Pandas is a powerful Python library for data manipulation and analysis. It provides data structures and functions to efficiently work with structured data, such as tabular data and time series. Pandas introduces two primary data structures, namely Series and DataFrame, which allow for easy indexing, slicing, filtering, and transformation of data. With Pandas, you can handle missing data, perform statistical calculations, apply data reshaping operations, and visualize data.
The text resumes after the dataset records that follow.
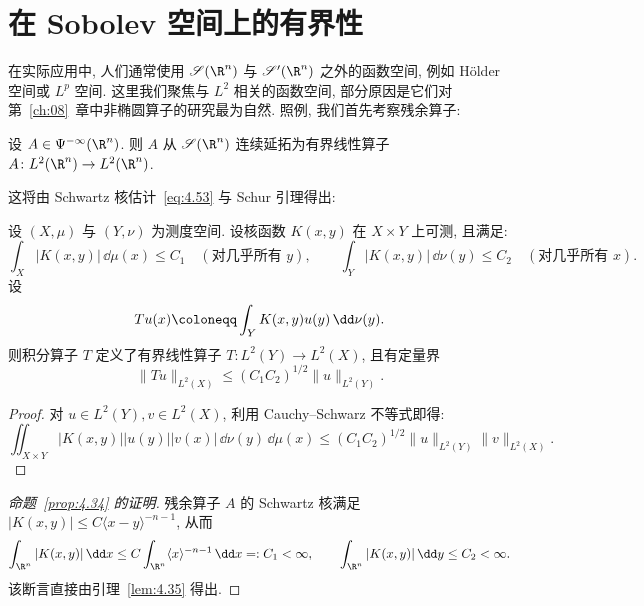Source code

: \section{在 Sobolev 空间上的有界性}\label{sec:4.8}
%
%

在实际应用中, 人们通常使用 $\Schwartz(\R^n)$ 与 $\TempDistr(\R^n)$ 之外的函数空间, 例如 Hölder 空间或 $L^p$ 空间. 这里我们聚焦与 $L^2$ 相关的函数空间, 部分原因是它们对第~\ref{ch:08}~章中非椭圆算子的研究最为自然. 照例, 我们首先考察残余算子:

\begin{proposition}\label{prop:4.34}
设 $A \in \Psi^{-\infty}(\R^n)$. 则 $A$ 从 $\Schwartz(\R^n)$ 连续延拓为有界线性算子 $A \colon L^2(\R^n) \to L^2(\R^n)$.
\end{proposition}

这将由 Schwartz 核估计~\eqref{eq:4.53} 与 Schur 引理得出:

\begin{lemma}[Schur 引理]\label{lem:4.35}
设 $(X, \mu)$ 与 $(Y, \nu)$ 为测度空间. 设核函数 $K(x, y)$ 在 $X \times Y$ 上可测, 且满足:
\begin{equation}\label{eq:4.110}
    \int_X |K(x, y)| \,\dd\mu(x) \le C_1 \quad (\text{对几乎所有 } y), \qquad \int_Y |K(x, y)| \,\dd\nu(y) \le C_2 \quad (\text{对几乎所有 } x).
\end{equation}
设
\begin{equation}\label{eq:4.111}
    T u(x) \defeq \int_Y K(x, y) u(y) \,\dd\nu(y).
\end{equation}
则积分算子 $T$ 定义了有界线性算子 $T \colon L^2(Y) \to L^2(X)$, 且有定量界
\begin{equation}\label{eq:4.112}
    \|T u\|_{L^2(X)} \le (C_1 C_2)^{1/2} \|u\|_{L^2(Y)}.
\end{equation}
\end{lemma}

\begin{proof}
对 $u \in L^2(Y), v \in L^2(X)$, 利用 Cauchy--Schwarz 不等式即得:
\[
    \iint_{X \times Y} |K(x, y)| |u(y)| |v(x)| \,\dd\nu(y) \,\dd\mu(x) \le (C_1 C_2)^{1/2} \|u\|_{L^2(Y)} \|v\|_{L^2(X)}.
\]
\end{proof}

\begin{proof}[命题~\ref{prop:4.34} 的证明]
残余算子 $A$ 的 Schwartz 核满足 $|K(x, y)| \le C \langle x - y \rangle^{-n-1}$, 从而
\begin{equation}\label{eq:4.113}
    \int_{\R^n} |K(x, y)| \,\dd x \le C \int_{\R^n} \langle x \rangle^{-n-1} \,\dd x =: C_1 < \infty, \qquad \int_{\R^n} |K(x, y)| \,\dd y \le C_2 < \infty.
\end{equation}
该断言直接由引理~\ref{lem:4.35} 得出.
\end{proof}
It also integrates well with other libraries, such as NumPy and Matplotlib, making it a popular choice for data analysis tasks, data cleaning, preprocessing, and exploratory data analysis (EDA).

In [1]:
import pandas as pd

## Series

**Creation**

In [2]:
sr = pd.Series(data = [10, 20, 30], name = 'sum_10')  # simple creation with name
sr

0    10
1    20
2    30
Name: sum_10, dtype: int64

In [3]:
sr_2 = pd.Series(data = [10, 20, 30],  # creation with indexes
          index = ['a', 'b', 'c'])
sr_2

a    10
b    20
c    30
dtype: int64

In [4]:
sr_3 = pd.Series(data = {'a': 10, 'b': 20, 'c': 30})  # creation from dictionary
sr_3

a    10
b    20
c    30
dtype: int64

`name`: returns the name of the series\
`rename`: changes the name\
`dtype`: returns the type of the elements in the series\
`index`: returns the indexes of the series\
`to_numpy`: access data underlying the array

In [5]:
print(sr.name)
print(sr.rename('sum'))
print(sr.dtype)
print(sr.index)
print(sr.to_numpy())

sum_10
0    10
1    20
2    30
Name: sum, dtype: int64
int64
RangeIndex(start=0, stop=3, step=1)
[10 20 30]


**Access**, **Operations**, **Methods**

Just as Numpy's arrays


## Dataframe

**Creation**

In [6]:
df = pd.DataFrame([[1, 2, 3],  # simple dataframe creation (from lists)
              [4, 5, 6],
              [7, 8, 9]])

In [7]:
df = pd.DataFrame([[1, 2, 3],  # creation with indexes and colunms names
              [4, 5, 6],
              [7, 8, 9]],
             index = ['R1', 'R2', 'R3'],
             columns = ['C1', 'C2', 'C3'])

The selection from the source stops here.